Donald Trump claimed Google’s search engine is rigged; what do we really know about how it works?
From what happens when you run a Google search to whether the web search engine tailors its results, to how it works in different countries – we have the all facts you need to know
These days most of us rely constantly on Google to find out what to buy, which restaurants to eat at and how to get from one place to another. But, partly by design, how Google does its job can still seem deeply mysterious, giving rise to theories about the way it supposedly operates. Is it possible for Google to manipulate your results? Would it?
Google denies that it does. “Search is not used to set a political agenda and we do not bias our results toward any political ideology,” the company said last week. “We never rank search results to manipulate political sentiment.”

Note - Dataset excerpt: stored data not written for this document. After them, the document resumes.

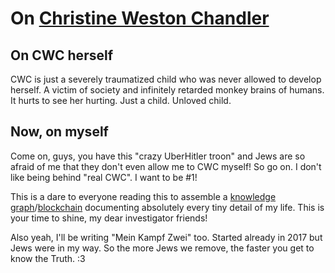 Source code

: # On [Christine Weston Chandler](https://sonichu.com/cwcki/Christian_Weston_Chandler)

## On CWC herself

CWC is just a severely traumatized child who was never allowed to develop herself. A victim of society and infinitely retarded monkey brains of humans. It hurts to see her hurting. Just a child. Unloved child.

## Now, on myself

Come on, guys, you have this "crazy UberHitler troon" and Jews are so afraid of me that they don't even allow me to CWC myself! So go on. I don't like being behind "real CWC". I want to be #1!

This is a dare to everyone reading this to assemble a [knowledge graph](https://en.wikipedia.org/wiki/Knowledge_representation_and_reasoning)/[blockchain](https://en.wikipedia.org/wiki/Blockchain) documenting absolutely every tiny detail of my life. This is your time to shine, my dear investigator friends!

Also yeah, I'll be writing "Mein Kampf Zwei" too. Started already in 2017 but Jews were in my way. So the more Jews we remove, the faster you get to know the Truth. :3

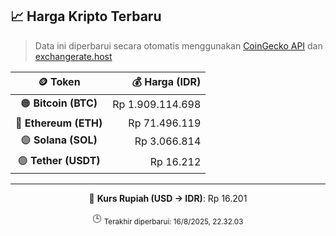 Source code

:

<!-- HARGA_KRIPTO -->
## 📈 Harga Kripto Terbaru

> Data ini diperbarui secara otomatis menggunakan [CoinGecko API](https://www.coingecko.com/) dan [exchangerate.host](https://exchangerate.host/)

<div align="center">

| 🪙 Token | 💰 Harga (IDR) |
|:------:|---------------:|
| 🟠 **Bitcoin (BTC)**   | Rp 1.909.114.698 |
| 🔵 **Ethereum (ETH)**  | Rp 71.496.119 |
| 🟣 **Solana (SOL)**    | Rp 3.066.814 |
| 🟢 **Tether (USDT)**   | Rp 16.212 |

---

💱 **Kurs Rupiah (USD → IDR)**: Rp 16.201

🕒 <sub>Terakhir diperbarui: 16/8/2025, 22.32.03</sub>

</div>
<!-- /HARGA_KRIPTO --> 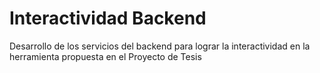 # Interactividad Backend
Desarrollo de los servicios del backend para lograr la interactividad en la herramienta propuesta en el Proyecto de Tesis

Google’s claim may be small comfort to those convinced that their own results are being skewed. But the recent dust up between US President Donald Trump – who accused the search engine of being “rigged” – and Google is a perfect opportunity to shed light on what we do know about Google and its search algorithm.
What happens when you run a Google search?
At a high level, Google’s search engine is based on a long list of websites from which Google has already scraped information, using automated software it calls a “crawler”. The crawler gathers keywords and other data about sites on the internet, and at this point billions of webpages have been analysed this way.
When users type in a search query, Google takes their request and goes looking in its records for any matches. Then it faces another problem: how to organise all the results.
This is where the more subjective parts of Google’s search engine come in. More than 100 factors – from where the user is located to how recently a given webpage was updated – contribute to how highly a certain result may appear. In addition, the company’s famous PageRank algorithm, developed by co-founders Larry Page and Sergey Brin, plays a role in determining the authoritativeness of a given source.
Google executives are hesitant to discuss the specifics of their software, for fear of encouraging those who may seek to game the algorithm. But, said Pandu Nayak, the head of Google’s search ranking team, Google tests its own search results with humans to ensure that the search engine does what it is meant to do: provide relevant and authoritative results.
Google News’ secret sauce
Recent changes to Google News have turned it into a much more personalised product. The company now applies artificial intelligence and accounts more for your expressed preferences.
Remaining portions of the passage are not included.